## Pictures paired with source code:
___

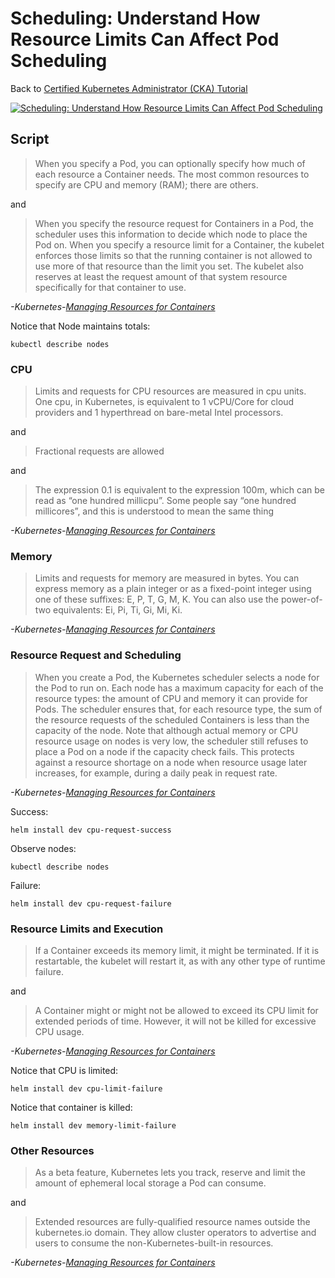 # Scheduling: Understand How Resource Limits Can Affect Pod Scheduling

Back to [Certified Kubernetes Administrator (CKA) Tutorial](https://github.com/larkintuckerllc/k8s-cka-tutorial)

[![Scheduling: Understand How Resource Limits Can Affect Pod Scheduling](http://img.youtube.com/vi/XXXXX/0.jpg)]()

## Script

> When you specify a Pod, you can optionally specify how much of each resource a Container needs. The most common resources to specify are CPU and memory (RAM); there are others.

and

> When you specify the resource request for Containers in a Pod, the scheduler uses this information to decide which node to place the Pod on. When you specify a resource limit for a Container, the kubelet enforces those limits so that the running container is not allowed to use more of that resource than the limit you set. The kubelet also reserves at least the request amount of that system resource specifically for that container to use.

*-Kubernetes-[Managing Resources for Containers](https://kubernetes.io/docs/concepts/configuration/manage-resources-containers/)*

Notice that Node maintains totals:

```plaintext
kubectl describe nodes
```

### CPU

> Limits and requests for CPU resources are measured in cpu units. One cpu, in Kubernetes, is equivalent to 1 vCPU/Core for cloud providers and 1 hyperthread on bare-metal Intel processors.

and

> Fractional requests are allowed

and

> The expression 0.1 is equivalent to the expression 100m, which can be read as “one hundred millicpu”. Some people say “one hundred millicores”, and this is understood to mean the same thing

*-Kubernetes-[Managing Resources for Containers](https://kubernetes.io/docs/concepts/configuration/manage-resources-containers/)*

### Memory

> Limits and requests for memory are measured in bytes. You can express memory as a plain integer or as a fixed-point integer using one of these suffixes: E, P, T, G, M, K. You can also use the power-of-two equivalents: Ei, Pi, Ti, Gi, Mi, Ki.

*-Kubernetes-[Managing Resources for Containers](https://kubernetes.io/docs/concepts/configuration/manage-resources-containers/)*

### Resource Request and Scheduling

> When you create a Pod, the Kubernetes scheduler selects a node for the Pod to run on. Each node has a maximum capacity for each of the resource types: the amount of CPU and memory it can provide for Pods. The scheduler ensures that, for each resource type, the sum of the resource requests of the scheduled Containers is less than the capacity of the node. Note that although actual memory or CPU resource usage on nodes is very low, the scheduler still refuses to place a Pod on a node if the capacity check fails. This protects against a resource shortage on a node when resource usage later increases, for example, during a daily peak in request rate.

*-Kubernetes-[Managing Resources for Containers](https://kubernetes.io/docs/concepts/configuration/manage-resources-containers/)*

Success:

```plaintext
helm install dev cpu-request-success
```

Observe nodes:

```plaintext
kubectl describe nodes
```

Failure:

```plaintext
helm install dev cpu-request-failure
```

### Resource Limits and Execution

> If a Container exceeds its memory limit, it might be terminated. If it is restartable, the kubelet will restart it, as with any other type of runtime failure.

and

> A Container might or might not be allowed to exceed its CPU limit for extended periods of time. However, it will not be killed for excessive CPU usage.

*-Kubernetes-[Managing Resources for Containers](https://kubernetes.io/docs/concepts/configuration/manage-resources-containers/)*

Notice that CPU is limited:

```plaintext
helm install dev cpu-limit-failure
```

Notice that container is killed:

```plaintext
helm install dev memory-limit-failure
```

### Other Resources

> As a beta feature, Kubernetes lets you track, reserve and limit the amount of ephemeral local storage a Pod can consume.

and

> Extended resources are fully-qualified resource names outside the kubernetes.io domain. They allow cluster operators to advertise and users to consume the non-Kubernetes-built-in resources.

*-Kubernetes-[Managing Resources for Containers](https://kubernetes.io/docs/concepts/configuration/manage-resources-containers/)*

___

## Instructions to follow:
Every line above must be printed again exactly, pictures excluded.

## Answer section:
 # Scheduling: Understand How Resource Limits Can Affect Pod Scheduling

Back to [Certified Kubernetes Administrator (CKA) Tutorial](https://github.com/larkintuckerllc/k8s-cka-tutorial)

[![Scheduling: Understand How Resource Limits Can Affect Pod Scheduling](http://img.youtube.com/vi/XXXXX/0.jpg)]()

## Script

> When you specify a Pod, you can optionally specify how much of each resource a Container needs. The most common resources to specify are CPU and memory (RAM); there are others.

and

> When you specify the resource request for Containers in a Pod, the scheduler uses this information to decide which node to place the Pod on. When you specify a resource limit for a Container, the kubelet enforces those limits so that the running container is not allowed to use more of that resource than the limit you set. The kubelet also reserves at least the request amount of that system resource specifically for that container to use.

*-Kubernetes-[Managing Resources for Containers](https://kubernetes.io/docs/concepts/configuration/manage-resources-containers/)*

Notice that Node maintains totals:

```plaintext
kubectl describe nodes
```

### CPU

> Limits and requests for CPU resources are measured in cpu units. One cpu, in Kubernetes, is equivalent to 1 vCPU/Core for cloud providers and 1 hyperthread on bare-metal Intel processors.

and

> Fractional requests are allowed

and

> The expression 0.1 is equivalent to the expression 100m, which can be read as “one hundred millicpu”. Some people say “one hundred millicores”, and this is understood to mean the same thing

*-Kubernetes-[Managing Resources for Containers](https://kubernetes.io/docs/concepts/configuration/manage-resources-containers/)*

### Memory

> Limits and requests for memory are measured in bytes. You can express memory as a plain integer or as a fixed-point integer using one of these suffixes: E, P, T, G, M, K. You can also use the power-of-two equivalents: Ei, Pi, Ti, Gi, Mi, Ki.

*-Kubernetes-[Managing Resources for Containers](https://kubernetes.io/docs/concepts/configuration/manage-resources-containers/)*

### Resource Request and Scheduling

> When you create a Pod, the Kubernetes scheduler selects a node for the Pod to run on. Each node has a maximum capacity for each of the resource types: the amount of CPU and memory it can provide for Pods. The scheduler ensures that, for each resource type, the sum of the resource requests of the scheduled Containers is less than the capacity of the node. Note that although actual memory or CPU resource usage on nodes is very low, the scheduler still refuses to place a Pod on a node if the capacity check fails. This protects against a resource shortage on a node when resource usage later increases, for example, during a daily peak in request rate.

*-Kubernetes-[Managing Resources for Containers](https://kubernetes.io/docs/concepts/configuration/manage-resources-containers/)*

Success:

```plaintext
helm install dev cpu-request-success
```

Observe nodes:

```plaintext
kubectl describe nodes
```

Failure:

```plaintext
helm install dev cpu-request-failure
```

### Resource Limits and Execution

> If a Container exceeds its memory limit, it might be terminated. If it is restartable, the kubelet will restart it, as with any other type of runtime failure.

and

> A Container might or might not be allowed to exceed its CPU limit for extended periods of time. However, it will not be killed for excessive CPU usage.

*-Kubernetes-[Managing Resources for Containers](https://kubernetes.io/docs/concepts/configuration/manage-resources-containers/)*

Notice that CPU is limited:

```plaintext
helm install dev cpu-limit-failure
```

Notice that container is killed:

```plaintext
helm install dev memory-limit-failure
```

### Other Resources

> As a beta feature, Kubernetes lets you track, reserve and limit the amount of ephemeral local storage a Pod can consume.

and

> Extended resources are fully-qualified resource names outside the kubernetes.io domain. They allow cluster operators to advertise and users to consume the non-Kubernetes-built-in resources.

*-Kubernetes-[Managing Resources for Containers](https://kubernetes.io/docs/concepts/configuration/manage-resources-containers/)*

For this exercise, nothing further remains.